The future of energy: Natural gas or solar?

Two scenarios by Shell stress need to address global resource problem
Fiona Chan Straits Times 2 Mar 13;

THE world's energy demand may double in the next 50 years as the population grows to 9.5 billion and millions of people rise out of poverty, according to projections by oil and gas giant Shell.

Depending on the pace of global economic growth, Shell foresees either natural gas becoming the dominant energy source, or coal remaining widely used until solar power takes over.

These two scenarios, released by Shell on Thursday, underscore the critical role that governments and businesses play in shaping the energy system of the future, said chief executive Peter Voser.

"Above all, the scenarios reinforce the urgency of addressing the world's resource and environmental stresses," he added.

In the next seven years, the world could generate new energy demand equivalent to China's entire energy system, he said.

To address this, more use should be made of natural gas, renewable energy and technology that captures carbon dioxide emissions and stores them underground, he said.

Shell's scenarios highlight the danger of "policy drift and unbalanced regulation", which Mr Voser said could lead to higher greenhouse gas emissions and more pressing resource scarcity.

The first scenario, which Shell has termed Mountains, projects a sluggish pace of global economic growth, taking some pressure off energy demand.

In this environment, policymakers undertake smart urban planning in growing cities, triggering a transformation of the transportation sector.

Cars and trucks powered by electricity and hydrogen could dominate the road by the end of the century, and global demand for oil might peak around 2035.

This leads to greenhouse gas emissions starting to fall after 2030 and the eventual displacement of coal by natural gas, the cleanest burning fossil fuel.

This scenario also envisions the use of nuclear power becoming more widespread as well. Its market share could increase by about 25 per cent by 2060, Shell said.

The second scenario, called Oceans, paints a more prosperous but volatile world where the energy landscape is dictated by market forces and civil society, rather than government policies.

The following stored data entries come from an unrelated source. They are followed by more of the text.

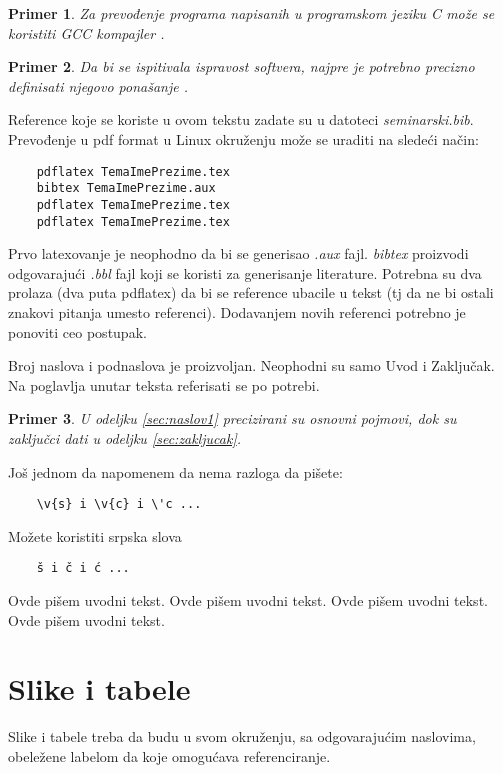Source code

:\documentclass[a4paper]{article}
\newtheorem{primer}{Primer}[section]
\begin{document}
	\begin{primer}
	Za prevođenje programa napisanih u programskom jeziku C može se koristiti GCC kompajler \cite{gcc}.
	\end{primer}

	\begin{primer}
	 Da bi se ispitivala ispravost softvera, najpre je potrebno precizno definisati njegovo ponašanje \cite{laski2009software}. 
	\end{primer}

	Reference koje se koriste u ovom tekstu zadate su u datoteci {\em seminarski.bib}. Prevođenje u pdf format u Linux okruženju može se uraditi na sledeći način:
	\begin{verbatim}
	pdflatex TemaImePrezime.tex 
	bibtex TemaImePrezime.aux 
	pdflatex TemaImePrezime.tex 
	pdflatex TemaImePrezime.tex 
	\end{verbatim}
	Prvo latexovanje je neophodno da bi se generisao {\em .aux} fajl. {\em bibtex} proizvodi odgovarajući {\em .bbl} fajl koji se koristi za generisanje literature. 
	Potrebna su dva prolaza (dva puta pdflatex) da bi se reference ubacile u tekst (tj da ne bi ostali znakovi pitanja umesto referenci). Dodavanjem novih referenci potrebno je ponoviti ceo postupak.  


	Broj naslova i podnaslova je proizvoljan. Neophodni su samo Uvod i Zaključak. Na poglavlja unutar teksta referisati se po potrebi. 
	\begin{primer}
	U odeljku \ref{sec:naslov1} precizirani su osnovni pojmovi, dok su zaključci dati u odeljku \ref{sec:zakljucak}.
	\end{primer}

	Još jednom da napomenem da nema razloga da pišete:
	\begin{verbatim}
	\v{s} i \v{c} i \'c ...
	\end{verbatim}
	Možete koristiti srpska slova
	\begin{verbatim}
	š i č i ć ... 
	\end{verbatim}


	Ovde pišem uvodni tekst.
	Ovde pišem uvodni tekst. 
	Ovde pišem uvodni tekst. 
	Ovde pišem uvodni tekst. 


	\section{Slike i tabele}
	\label{slike_i_tabele}

	Slike i tabele treba da budu u svom okruženju, sa odgovarajućim naslovima, obeležene labelom da koje omogućava referenciranje. 
\end{document}

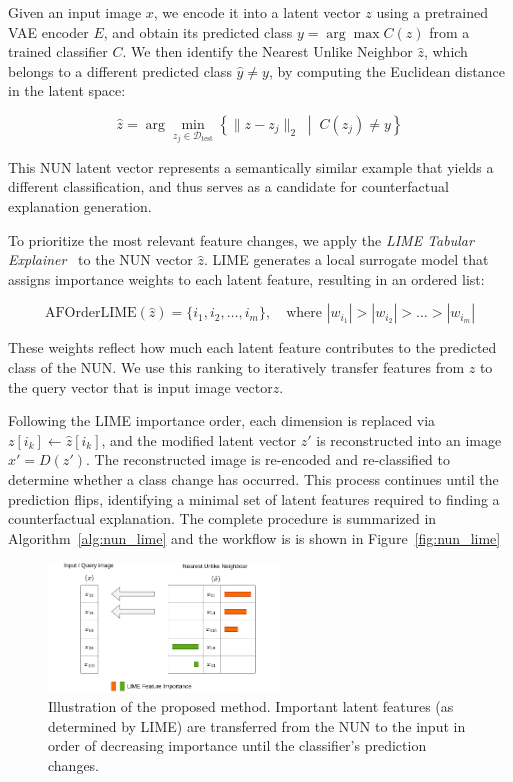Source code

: Given an input image \( x \), we encode it into a latent vector \( z \) using a pretrained VAE encoder \( E \), and obtain its predicted class \( y = \arg\max C(z) \) from a trained classifier \( C \). We then identify the Nearest Unlike Neighbor \( \hat{z} \), which belongs to a different predicted class \( \hat{y} \ne y \), by computing the Euclidean distance in the latent space:

\[
\hat{z} = \arg\min_{z_j \in \mathcal{D}_{\text{test}}} \left\{ \| z - z_j \|_2 \; \middle| \; C(z_j) \ne y \right\}
\]

This NUN latent vector represents a semantically similar example that yields a different classification, and thus serves as a candidate for counterfactual explanation generation.

To prioritize the most relevant feature changes, we apply the \textit{LIME Tabular Explainer}~\cite{Ribeiro2018} to the NUN vector \( \hat{z} \). LIME generates a local surrogate model that assigns importance weights to each latent feature, resulting in an ordered list:

\[
\text{AFOrderLIME}(\hat{z}) = \{ i_1, i_2, \dots, i_m \}, \quad \text{where } |w_{i_1}| > |w_{i_2}| > \dots > |w_{i_m}|
\]

These weights reflect how much each latent feature contributes to the predicted class of the NUN. We use this ranking to iteratively transfer features from \( \hat{z} \) to the query vector that is input image vector\( z \).

Following the LIME importance order, each dimension is replaced via \( z[i_k] \leftarrow \hat{z}[i_k] \), and the modified latent vector \( z' \) is reconstructed into an image \( x' = D(z') \). The reconstructed image is re-encoded and re-classified to determine whether a class change has occurred. This process continues until the prediction flips, identifying a minimal set of latent features required to finding a counterfactual explanation. The complete procedure is summarized in Algorithm~\ref{alg:nun_lime} and the workflow is is shown in Figure~\ref{fig:nun_lime}

\begin{figure}[htbp]
    \centering
    \includegraphics[width=0.55\textwidth]{img/masking/lime_on_latent_nun/NUN_method.drawio.png}
    \caption{Illustration of the proposed method. Important latent features (as determined by LIME) are transferred from the NUN to the input in order of decreasing importance until the classifier's prediction changes.}
    \label{fig:nun_lime_workflow}
\end{figure}


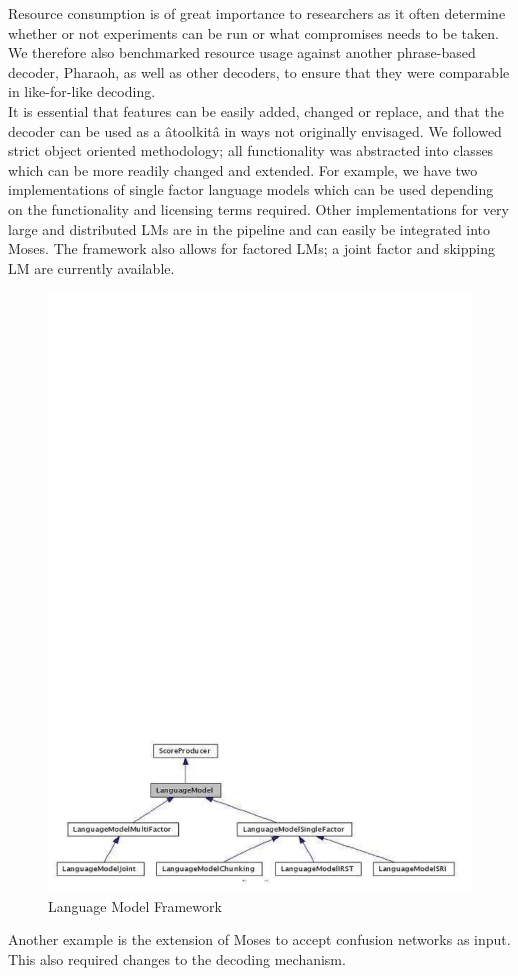 \documentclass[10pt]{report}
\theoremstyle{plain}
\begin{document}
{Resource consumption is of great importance to researchers as it often determine whether or not experiments can be run or what compromises needs to be taken. We therefore also benchmarked resource usage against another phrase-based decoder, Pharaoh, as well as other decoders, to ensure that they were comparable in like-for-like decoding.\\

It is essential that features can be easily added, changed or replace, and that the decoder can be used as a âtoolkitâ in ways not originally envisaged. We followed strict object oriented methodology; all functionality was abstracted into classes which can be more readily changed and extended. For example, we have two implementations of single factor language models which can be used depending on the functionality and licensing terms required. Other implementations for very large and distributed LMs are in the pipeline and can easily be integrated into Moses. The framework also allows for factored LMs; a joint factor and skipping LM are currently available.\\
\begin{center}
\begin{figure}[h]
\centering
\includegraphics[scale=1]{hieu-2}
\caption{Language Model Framework}
\end{figure}
\end{center}
Another example is the extension of Moses to accept confusion networks as input. This also required changes to the decoding mechanism.\\

}
\end{document}
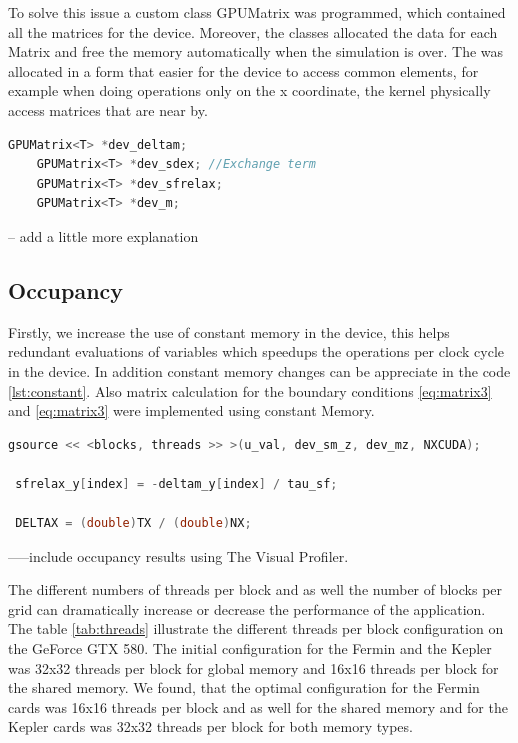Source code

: To solve this issue a custom class GPUMatrix was programmed, which contained all the matrices for the device. Moreover, the classes allocated the data for each Matrix and free the memory automatically when the simulation is over. The was allocated in a form that easier for the device to access common elements, for example when doing operations only on the x coordinate, the kernel physically access matrices that are near by.

\begin{lstlisting}[language=C++, caption={SOA implementation}]
    GPUMatrix<T> *dev_deltam;
    GPUMatrix<T> *dev_sdex; //Exchange term
    GPUMatrix<T> *dev_sfrelax;
    GPUMatrix<T> *dev_m; 
\end{lstlisting}

-- add a little more explanation

\subsection{Occupancy}
 
Firstly, we increase the use of constant memory in the device, this helps redundant evaluations of variables which speedups the operations per clock cycle in the device. In addition  constant memory changes can be appreciate in the code \ref{lst:constant}. Also  matrix calculation for the boundary conditions \ref{eq:matrix3} and \ref{eq:matrix3} were implemented using constant Memory.
 
 \begin{lstlisting}[language=C++,  label={lst:constant}, caption={Constant Memory changes}]
 gsource << <blocks, threads >> >(u_val, dev_sm_z, dev_mz, NXCUDA);
 
 sfrelax_y[index] = -deltam_y[index] / tau_sf;
     
 DELTAX = (double)TX / (double)NX;
\end{lstlisting}


-----include occupancy results using The Visual Profiler.
 
The different numbers of threads per block and as well the number of blocks per grid can dramatically increase or decrease the performance of the application. The table \ref{tab:threads} illustrate the different threads per block configuration on the GeForce GTX 580. The initial configuration for the Fermin and the Kepler was 32x32 threads per block for global memory and 16x16 threads per block for the shared memory. We found, that the optimal configuration for the Fermin cards was 16x16 threads per block and as well for the shared memory and for the Kepler cards was 32x32 threads per block for both memory types.

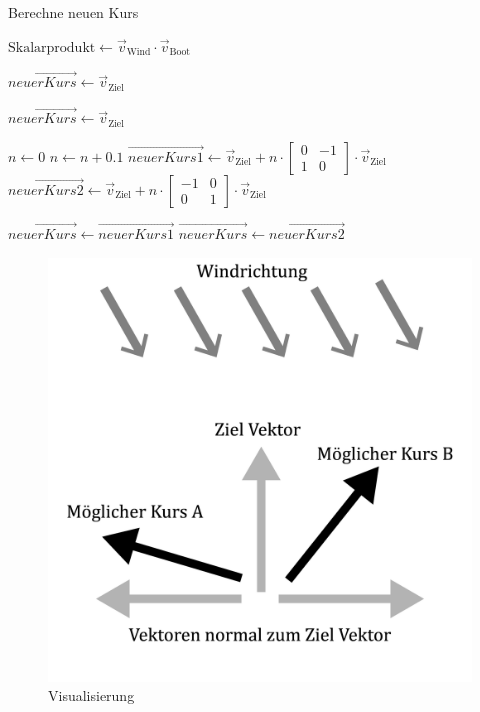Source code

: \begin{algorithm}
\caption{Berechne neuen Kurs}
\begin{algorithmic}[1]
    \State $\text{Skalarprodukt} \gets \vec{v}_{\text{Wind}} \cdot \vec{v}_{\text{Boot}}$
    
    \State $\vec{neuerKurs} \gets \vec{v}_{\text{Ziel}}$
    
            \State $\vec{neuerKurs} \gets \vec{v}_{\text{Ziel}}$
            \State \Return {}
        \EndIf
        
        \State $n \gets 0$
            \State $n \gets n + 0.1$
            \State $\vec{neuerKurs1} \gets \vec{v}_{\text{Ziel}} + n \cdot \begin{bmatrix}0 & -1 \\ 1 & 0\end{bmatrix} \cdot \vec{v}_{\text{Ziel}}$
            \State $\vec{neuerKurs2} \gets \vec{v}_{\text{Ziel}} + n \cdot \begin{bmatrix}-1 & 0 \\ 0 & 1\end{bmatrix} \cdot \vec{v}_{\text{Ziel}}$
            
                \State $\vec{neuerKurs} \gets \vec{neuerKurs1}$
            \Else
                \State $\vec{neuerKurs} \gets \vec{neuerKurs2}$
            \EndIf
        \EndWhile
        
        \State \Return {}
    \EndIf
\EndFunction
\end{algorithmic}
\end{algorithm}
 

\begin{figure}[H]
    \centering
    \includegraphics[width=0.5\linewidth]{algorythmus Vektoren.png}
    \caption{Visualisierung}
    \label{fig:enter-label}
\end{figure}







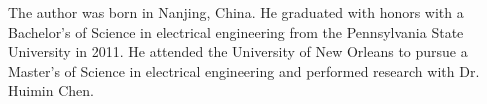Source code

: The author was born in Nanjing, China. He graduated with honors with a Bachelor's of Science in electrical engineering from the Pennsylvania State University in 2011. He attended the University of New Orleans to pursue a Master's of Science in electrical engineering and performed research with Dr. Huimin Chen.
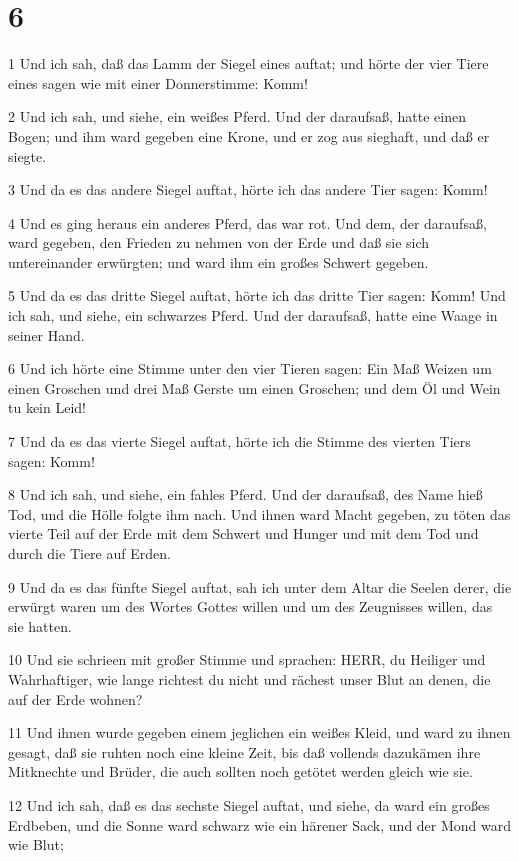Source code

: \chapter{6}

\par 1 Und ich sah, daß das Lamm der Siegel eines auftat; und hörte der vier Tiere eines sagen wie mit einer Donnerstimme: Komm!
\par 2 Und ich sah, und siehe, ein weißes Pferd. Und der daraufsaß, hatte einen Bogen; und ihm ward gegeben eine Krone, und er zog aus sieghaft, und daß er siegte.
\par 3 Und da es das andere Siegel auftat, hörte ich das andere Tier sagen: Komm!
\par 4 Und es ging heraus ein anderes Pferd, das war rot. Und dem, der daraufsaß, ward gegeben, den Frieden zu nehmen von der Erde und daß sie sich untereinander erwürgten; und ward ihm ein großes Schwert gegeben.
\par 5 Und da es das dritte Siegel auftat, hörte ich das dritte Tier sagen: Komm! Und ich sah, und siehe, ein schwarzes Pferd. Und der daraufsaß, hatte eine Waage in seiner Hand.
\par 6 Und ich hörte eine Stimme unter den vier Tieren sagen: Ein Maß Weizen um einen Groschen und drei Maß Gerste um einen Groschen; und dem Öl und Wein tu kein Leid!
\par 7 Und da es das vierte Siegel auftat, hörte ich die Stimme des vierten Tiers sagen: Komm!
\par 8 Und ich sah, und siehe, ein fahles Pferd. Und der daraufsaß, des Name hieß Tod, und die Hölle folgte ihm nach. Und ihnen ward Macht gegeben, zu töten das vierte Teil auf der Erde mit dem Schwert und Hunger und mit dem Tod und durch die Tiere auf Erden.
\par 9 Und da es das fünfte Siegel auftat, sah ich unter dem Altar die Seelen derer, die erwürgt waren um des Wortes Gottes willen und um des Zeugnisses willen, das sie hatten.
\par 10 Und sie schrieen mit großer Stimme und sprachen: HERR, du Heiliger und Wahrhaftiger, wie lange richtest du nicht und rächest unser Blut an denen, die auf der Erde wohnen?
\par 11 Und ihnen wurde gegeben einem jeglichen ein weißes Kleid, und ward zu ihnen gesagt, daß sie ruhten noch eine kleine Zeit, bis daß vollends dazukämen ihre Mitknechte und Brüder, die auch sollten noch getötet werden gleich wie sie.
\par 12 Und ich sah, daß es das sechste Siegel auftat, und siehe, da ward ein großes Erdbeben, und die Sonne ward schwarz wie ein härener Sack, und der Mond ward wie Blut;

Public resistance and slow adoption of policies and technology limit the development of nuclear power and restrict the growth of natural gas outside North America, Shell said.

Coal remains widely used until at least the middle of the century, and oil demand continues to grow until about 2040, with higher energy prices spurring the development of hard-to-reach oil resources.

But Shell surmises that in this scenario, the rise in oil prices will also encourage the development of solar power as an alternative.

By 2070, solar photovoltaic panels will become the world's largest primary source of energy, according to Shell.

Although both scenarios project that global emissions of carbon dioxide will drop to near zero by 2100, the Oceans scenario takes a longer time to get there. This will result in greater fossil fuel use and higher total carbon dioxide emissions over the century than in the Mountains scenario, said Shell.

In drawing up the scenarios, the company noted areas of public policy likely to have the greatest influence on a more sustainable energy future.

These include measures to promote energy-efficient cities, transportation and buildings, encourage the safe development of cleaner-burning natural gas, and put a price on carbon dioxide emissions.